_Work instruction_. Look for the word "https" in the entries and copy every line where it shows up.

_Collected data_.

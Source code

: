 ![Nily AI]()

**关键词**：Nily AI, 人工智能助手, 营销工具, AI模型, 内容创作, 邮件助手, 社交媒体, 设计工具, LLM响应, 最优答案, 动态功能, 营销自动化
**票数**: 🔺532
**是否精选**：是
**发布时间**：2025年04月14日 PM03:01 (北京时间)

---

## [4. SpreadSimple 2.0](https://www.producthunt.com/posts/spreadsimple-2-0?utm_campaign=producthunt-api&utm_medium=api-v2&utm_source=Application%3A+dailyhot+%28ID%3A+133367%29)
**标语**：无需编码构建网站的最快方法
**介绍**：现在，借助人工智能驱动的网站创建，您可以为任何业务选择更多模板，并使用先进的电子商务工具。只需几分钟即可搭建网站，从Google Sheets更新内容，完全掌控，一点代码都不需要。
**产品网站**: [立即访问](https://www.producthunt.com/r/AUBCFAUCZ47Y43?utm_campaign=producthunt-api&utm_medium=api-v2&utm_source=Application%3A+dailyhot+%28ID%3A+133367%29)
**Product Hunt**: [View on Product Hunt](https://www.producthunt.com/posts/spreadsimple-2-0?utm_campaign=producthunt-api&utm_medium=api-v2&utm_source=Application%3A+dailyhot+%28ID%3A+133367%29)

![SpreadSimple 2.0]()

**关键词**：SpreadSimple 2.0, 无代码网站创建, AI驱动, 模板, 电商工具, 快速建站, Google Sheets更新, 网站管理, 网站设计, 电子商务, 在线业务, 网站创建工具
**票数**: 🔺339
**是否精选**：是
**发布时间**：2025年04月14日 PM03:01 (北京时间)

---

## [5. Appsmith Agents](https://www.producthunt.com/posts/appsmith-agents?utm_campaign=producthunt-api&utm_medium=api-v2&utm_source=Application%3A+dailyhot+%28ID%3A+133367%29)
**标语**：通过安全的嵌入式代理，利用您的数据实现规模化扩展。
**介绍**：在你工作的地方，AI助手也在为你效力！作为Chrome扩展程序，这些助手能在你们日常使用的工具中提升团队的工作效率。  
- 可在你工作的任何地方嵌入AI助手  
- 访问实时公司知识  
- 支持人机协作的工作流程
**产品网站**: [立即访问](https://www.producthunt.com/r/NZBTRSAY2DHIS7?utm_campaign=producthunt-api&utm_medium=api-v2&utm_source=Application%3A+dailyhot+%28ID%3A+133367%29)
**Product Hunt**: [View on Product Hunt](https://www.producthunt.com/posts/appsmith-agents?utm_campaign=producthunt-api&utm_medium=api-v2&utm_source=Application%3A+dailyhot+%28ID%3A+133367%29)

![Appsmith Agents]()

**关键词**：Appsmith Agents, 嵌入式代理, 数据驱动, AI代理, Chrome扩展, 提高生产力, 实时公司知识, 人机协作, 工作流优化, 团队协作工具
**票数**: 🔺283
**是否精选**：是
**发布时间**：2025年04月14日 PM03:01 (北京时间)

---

_Answer to this exercise_.
## [4. SpreadSimple 2.0](https://www.producthunt.com/posts/spreadsimple-2-0?utm_campaign=producthunt-api&utm_medium=api-v2&utm_source=Application%3A+dailyhot+%28ID%3A+133367%29)
**产品网站**: [立即访问](https://www.producthunt.com/r/AUBCFAUCZ47Y43?utm_campaign=producthunt-api&utm_medium=api-v2&utm_source=Application%3A+dailyhot+%28ID%3A+133367%29)
**Product Hunt**: [View on Product Hunt](https://www.producthunt.com/posts/spreadsimple-2-0?utm_campaign=producthunt-api&utm_medium=api-v2&utm_source=Application%3A+dailyhot+%28ID%3A+133367%29)
## [5. Appsmith Agents](https://www.producthunt.com/posts/appsmith-agents?utm_campaign=producthunt-api&utm_medium=api-v2&utm_source=Application%3A+dailyhot+%28ID%3A+133367%29)
**产品网站**: [立即访问](https://www.producthunt.com/r/NZBTRSAY2DHIS7?utm_campaign=producthunt-api&utm_medium=api-v2&utm_source=Application%3A+dailyhot+%28ID%3A+133367%29)
**Product Hunt**: [View on Product Hunt](https://www.producthunt.com/posts/appsmith-agents?utm_campaign=producthunt-api&utm_medium=api-v2&utm_source=Application%3A+dailyhot+%28ID%3A+133367%29)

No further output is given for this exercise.